The writing is beautiful, flowing gently through the years of Martha’s life culminating in a hopeful ending.

I enjoyed this book but for some it might be hard to handle so much sadness. But there is a lot of light and shade with much love and humour that you can’t help be drawn into it.

Book Review: Stone Town by Margaret Hickey

Stone Town is a fast-paced rural crime drama. Three teenagers discover the body of a property developer in the middle of a paddock in an area once known for its gold.

Senior Sergeant Mark Ariti, recently posted back to his home town after nursing his dying mother. Recently bereaved and divorced, he is hoping for a quite life but the murder and disappearance of another policewoman Detective Sergeant Natalie Whitsted, prompts the arrival of two detectives and complicates his life.  

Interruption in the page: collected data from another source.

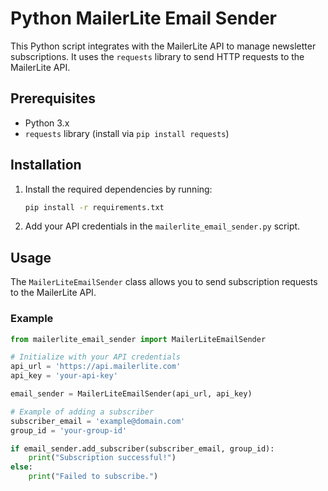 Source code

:# Python MailerLite Email Sender

This Python script integrates with the MailerLite API to manage newsletter subscriptions. It uses the `requests` library to send HTTP requests to the MailerLite API.

## Prerequisites

- Python 3.x
- `requests` library (install via `pip install requests`)

## Installation

1. Install the required dependencies by running:
   ```bash
   pip install -r requirements.txt
   ```

2. Add your API credentials in the `mailerlite_email_sender.py` script.

## Usage

The `MailerLiteEmailSender` class allows you to send subscription requests to the MailerLite API.

### Example

```python
from mailerlite_email_sender import MailerLiteEmailSender

# Initialize with your API credentials
api_url = 'https://api.mailerlite.com'
api_key = 'your-api-key'

email_sender = MailerLiteEmailSender(api_url, api_key)

# Example of adding a subscriber
subscriber_email = 'example@domain.com'
group_id = 'your-group-id'

if email_sender.add_subscriber(subscriber_email, group_id):
    print("Subscription successful!")
else:
    print("Failed to subscribe.")
```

There are a lot of characters in this novel but it easy to keep track of them – the women of the CWA, the detectives, Mark’s ex-work partner, his children, the teenagers and many, many others. The landscape is constantly wet and the author does a brilliant job of portraying the bleakness of the rain as well as the rural community. As Mark get sot know the community he also learns how highly regarded and involved his own mother was.

The novel is certainly page-turning and I finished it quickly compelled to know what happened. The end wasn’t entirely surprising as clues were dropped particularly in the last quarter of the book.

This is a second novel with Mark Ariti, the authors first was Cutters End and there are references of this throughout the book. Not having read it, I’m not sure if that would have helped. I certainly thought the character of Mark was well portrayed and there were no gaps for me. After reading this book, I would read Cutters End.

Overall, a very enjoyable read and it would be a great one to read over the holiday season.